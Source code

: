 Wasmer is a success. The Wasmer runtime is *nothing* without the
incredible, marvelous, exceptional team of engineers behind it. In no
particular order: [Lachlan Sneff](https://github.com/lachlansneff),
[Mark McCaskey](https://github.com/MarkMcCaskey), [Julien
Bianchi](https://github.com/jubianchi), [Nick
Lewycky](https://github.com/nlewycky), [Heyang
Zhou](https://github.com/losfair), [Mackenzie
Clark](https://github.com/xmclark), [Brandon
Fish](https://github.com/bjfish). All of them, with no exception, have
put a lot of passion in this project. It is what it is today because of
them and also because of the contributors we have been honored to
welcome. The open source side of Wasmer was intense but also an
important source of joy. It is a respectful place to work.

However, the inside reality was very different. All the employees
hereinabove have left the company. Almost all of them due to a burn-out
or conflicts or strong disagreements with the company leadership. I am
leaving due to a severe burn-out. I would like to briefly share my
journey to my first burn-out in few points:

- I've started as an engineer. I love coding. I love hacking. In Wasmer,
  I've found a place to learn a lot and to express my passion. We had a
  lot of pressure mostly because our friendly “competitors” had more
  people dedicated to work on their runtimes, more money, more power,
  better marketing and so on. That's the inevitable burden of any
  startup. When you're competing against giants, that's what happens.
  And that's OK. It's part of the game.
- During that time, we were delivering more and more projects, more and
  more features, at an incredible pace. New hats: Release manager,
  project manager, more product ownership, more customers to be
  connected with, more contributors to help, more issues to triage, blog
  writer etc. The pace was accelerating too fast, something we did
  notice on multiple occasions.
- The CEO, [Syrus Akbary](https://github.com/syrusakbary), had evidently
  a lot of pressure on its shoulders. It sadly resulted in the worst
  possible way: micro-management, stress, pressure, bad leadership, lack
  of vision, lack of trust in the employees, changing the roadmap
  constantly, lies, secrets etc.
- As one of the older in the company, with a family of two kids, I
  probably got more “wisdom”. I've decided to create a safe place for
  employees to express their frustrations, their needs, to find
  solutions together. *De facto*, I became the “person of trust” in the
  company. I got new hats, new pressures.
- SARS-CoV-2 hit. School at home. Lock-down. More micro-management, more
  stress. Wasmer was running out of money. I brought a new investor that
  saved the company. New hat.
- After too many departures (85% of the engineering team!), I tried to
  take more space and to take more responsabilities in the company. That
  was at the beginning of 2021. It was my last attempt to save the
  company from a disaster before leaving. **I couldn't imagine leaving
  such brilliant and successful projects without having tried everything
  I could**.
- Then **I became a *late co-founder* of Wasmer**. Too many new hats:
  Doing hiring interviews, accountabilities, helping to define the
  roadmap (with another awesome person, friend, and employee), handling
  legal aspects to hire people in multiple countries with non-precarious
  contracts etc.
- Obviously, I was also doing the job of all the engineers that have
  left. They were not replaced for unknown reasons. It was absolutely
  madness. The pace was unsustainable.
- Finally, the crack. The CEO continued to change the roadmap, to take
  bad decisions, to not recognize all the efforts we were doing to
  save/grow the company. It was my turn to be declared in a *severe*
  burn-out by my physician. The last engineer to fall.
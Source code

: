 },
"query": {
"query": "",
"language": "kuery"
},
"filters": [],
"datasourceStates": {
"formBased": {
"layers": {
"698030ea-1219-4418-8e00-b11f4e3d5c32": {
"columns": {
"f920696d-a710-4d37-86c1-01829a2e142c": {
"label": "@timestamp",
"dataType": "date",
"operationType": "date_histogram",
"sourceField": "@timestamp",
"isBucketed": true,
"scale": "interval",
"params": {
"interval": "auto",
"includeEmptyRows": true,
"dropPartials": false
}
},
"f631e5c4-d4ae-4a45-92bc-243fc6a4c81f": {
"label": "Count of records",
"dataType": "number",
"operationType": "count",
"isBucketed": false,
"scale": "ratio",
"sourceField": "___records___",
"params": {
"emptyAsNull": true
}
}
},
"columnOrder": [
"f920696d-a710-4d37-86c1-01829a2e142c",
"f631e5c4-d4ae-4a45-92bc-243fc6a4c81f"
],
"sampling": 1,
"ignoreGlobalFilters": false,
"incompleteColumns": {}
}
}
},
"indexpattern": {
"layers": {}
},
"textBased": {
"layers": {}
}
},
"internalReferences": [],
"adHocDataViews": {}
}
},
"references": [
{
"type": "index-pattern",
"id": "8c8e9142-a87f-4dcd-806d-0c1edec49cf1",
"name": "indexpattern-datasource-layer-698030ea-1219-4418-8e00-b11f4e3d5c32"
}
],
************
Above are the records. Print exactly, and only, the lines from the line with "contracts etc." to the line with "bad decisions, to", both inclusive.

  contracts etc.
- Obviously, I was also doing the job of all the engineers that have
  left. They were not replaced for unknown reasons. It was absolutely
  madness. The pace was unsustainable.
- Finally, the crack. The CEO continued to change the roadmap, to take
  bad decisions, to not recognize all the efforts we were doing to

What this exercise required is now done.